___ DATA EXCERPTS
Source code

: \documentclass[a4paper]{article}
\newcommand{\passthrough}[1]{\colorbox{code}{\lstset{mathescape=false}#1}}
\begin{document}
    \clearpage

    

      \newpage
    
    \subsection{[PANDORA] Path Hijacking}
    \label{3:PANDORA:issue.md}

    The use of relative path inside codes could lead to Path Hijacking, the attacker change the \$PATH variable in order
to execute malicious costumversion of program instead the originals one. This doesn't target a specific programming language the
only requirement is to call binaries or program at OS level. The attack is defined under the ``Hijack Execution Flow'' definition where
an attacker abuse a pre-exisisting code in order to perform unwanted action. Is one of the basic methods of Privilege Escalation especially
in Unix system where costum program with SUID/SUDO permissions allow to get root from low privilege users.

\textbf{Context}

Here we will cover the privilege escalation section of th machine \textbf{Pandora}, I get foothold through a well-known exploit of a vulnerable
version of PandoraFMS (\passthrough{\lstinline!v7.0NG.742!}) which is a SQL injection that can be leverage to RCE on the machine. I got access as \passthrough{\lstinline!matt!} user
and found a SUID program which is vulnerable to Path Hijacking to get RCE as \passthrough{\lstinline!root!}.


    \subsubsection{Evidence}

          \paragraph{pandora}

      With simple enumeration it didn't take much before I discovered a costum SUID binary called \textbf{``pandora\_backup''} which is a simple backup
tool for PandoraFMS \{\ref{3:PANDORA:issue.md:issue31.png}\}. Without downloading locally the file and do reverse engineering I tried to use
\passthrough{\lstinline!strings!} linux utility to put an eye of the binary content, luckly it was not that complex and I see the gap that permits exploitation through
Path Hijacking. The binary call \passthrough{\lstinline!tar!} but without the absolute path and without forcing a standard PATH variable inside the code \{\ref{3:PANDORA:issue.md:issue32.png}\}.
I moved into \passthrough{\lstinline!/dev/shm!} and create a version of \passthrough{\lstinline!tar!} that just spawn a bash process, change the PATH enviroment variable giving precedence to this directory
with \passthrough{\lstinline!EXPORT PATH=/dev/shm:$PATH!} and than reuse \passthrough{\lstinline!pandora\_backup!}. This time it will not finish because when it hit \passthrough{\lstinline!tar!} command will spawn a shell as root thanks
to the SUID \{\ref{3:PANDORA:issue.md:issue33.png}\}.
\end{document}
______
___ DATA EXCERPTS
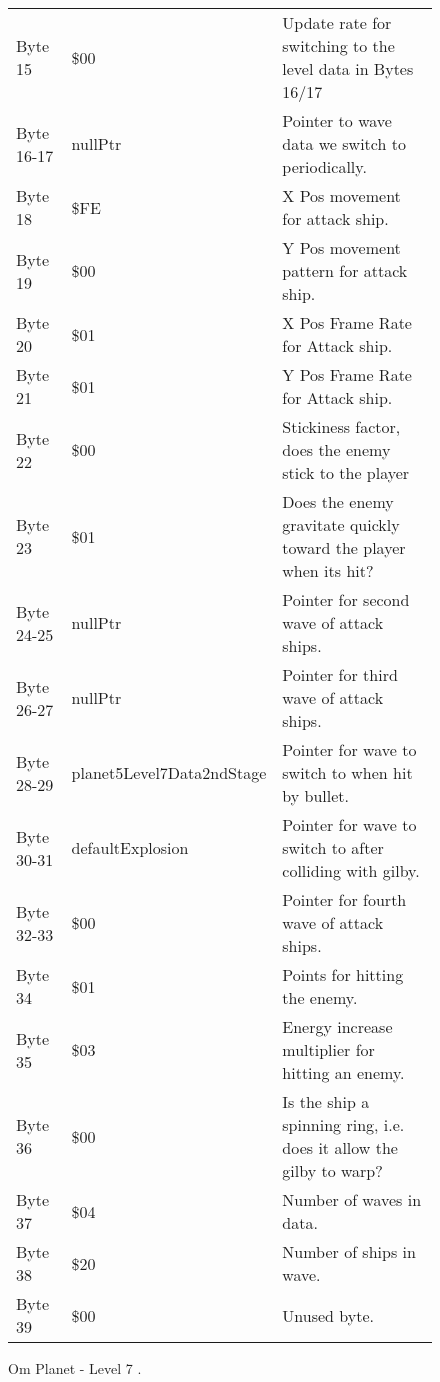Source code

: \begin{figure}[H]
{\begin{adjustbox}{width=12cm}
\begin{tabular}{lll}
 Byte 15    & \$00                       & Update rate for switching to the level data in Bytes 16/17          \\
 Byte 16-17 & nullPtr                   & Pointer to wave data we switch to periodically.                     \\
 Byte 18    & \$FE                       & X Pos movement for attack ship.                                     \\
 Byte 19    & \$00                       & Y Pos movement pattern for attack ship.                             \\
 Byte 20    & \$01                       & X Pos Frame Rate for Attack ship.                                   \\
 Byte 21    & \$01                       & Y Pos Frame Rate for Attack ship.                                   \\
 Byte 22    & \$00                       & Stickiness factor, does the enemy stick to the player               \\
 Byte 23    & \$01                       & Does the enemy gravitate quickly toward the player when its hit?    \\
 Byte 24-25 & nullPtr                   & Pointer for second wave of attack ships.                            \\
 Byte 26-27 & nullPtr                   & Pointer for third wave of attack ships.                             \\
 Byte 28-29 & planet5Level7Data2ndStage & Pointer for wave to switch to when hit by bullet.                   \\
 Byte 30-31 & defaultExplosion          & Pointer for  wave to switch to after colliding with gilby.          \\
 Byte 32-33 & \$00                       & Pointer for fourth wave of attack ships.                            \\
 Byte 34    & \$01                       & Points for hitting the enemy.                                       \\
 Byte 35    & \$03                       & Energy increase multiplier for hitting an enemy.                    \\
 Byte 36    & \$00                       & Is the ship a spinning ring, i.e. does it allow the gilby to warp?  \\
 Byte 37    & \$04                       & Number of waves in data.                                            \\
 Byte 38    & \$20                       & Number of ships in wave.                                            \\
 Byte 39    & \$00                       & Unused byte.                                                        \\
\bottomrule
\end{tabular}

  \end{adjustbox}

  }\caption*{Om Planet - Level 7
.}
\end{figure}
______
**TASK DESCRIPTION**
Throughout the material above, find lines holding the word "hitting", then copy them.

**SOLUTION TO THE PROBLEM**
 Byte 34    & \$01                       & Points for hitting the enemy.                                       \\
 Byte 35    & \$03                       & Energy increase multiplier for hitting an enemy.                    \\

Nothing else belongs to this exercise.